(Pictures paired with source code)
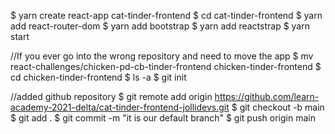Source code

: $ yarn create react-app cat-tinder-frontend
$ cd cat-tinder-frontend
$ yarn add react-router-dom
$ yarn add bootstrap
$ yarn add reactstrap
$ yarn start

//If you ever go into the wrong repository and need to move the app
$ mv react-challenges/chicken-pd-cb-tinder-frontend chicken-tinder-frontend
$ cd chicken-tinder-frontend
$ ls -a
$ git init

//added github repository
$ git remote add origin https://github.com/learn-academy-2021-delta/cat-tinder-frontend-jollidevs.git
$ git checkout -b main
$ git add .
$ git commit -m "it is our default branch"
$ git push origin main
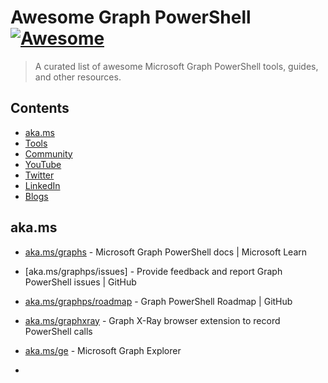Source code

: # Awesome Graph PowerShell [![Awesome](https://awesome.re/badge.svg)](https://awesome.re)

> A curated list of awesome Microsoft Graph PowerShell tools, guides, and other resources.

## Contents

- [aka.ms](#akams)
- [Tools](#tools)
- [Community](#community)
- [YouTube](#youtube)
- [Twitter](#twitter)
- [LinkedIn](#linkedin)
- [Blogs](#blogs)


## aka.ms

- [aka.ms/graphs](https://aka.ms/graphs) - Microsoft Graph PowerShell docs | Microsoft Learn
- [aka.ms/graphps/issues] - Provide feedback and report Graph PowerShell issues | GitHub
- [aka.ms/graphps/roadmap](https://aka.ms/graphps/roadmap) - Graph PowerShell Roadmap | GitHub


- [aka.ms/graphxray](https://aka.ms/graphxray) - Graph X-Ray browser extension to record PowerShell calls
- [aka.ms/ge](https://aka.ms/ge) - Microsoft Graph Explorer

-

▶ **Task objective**: Where a line in the records above includes the string "tinder", show it.

▶ **Worked solution**:
: $ yarn create react-app cat-tinder-frontend
$ cd cat-tinder-frontend
$ mv react-challenges/chicken-pd-cb-tinder-frontend chicken-tinder-frontend
$ cd chicken-tinder-frontend
$ git remote add origin https://github.com/learn-academy-2021-delta/cat-tinder-frontend-jollidevs.git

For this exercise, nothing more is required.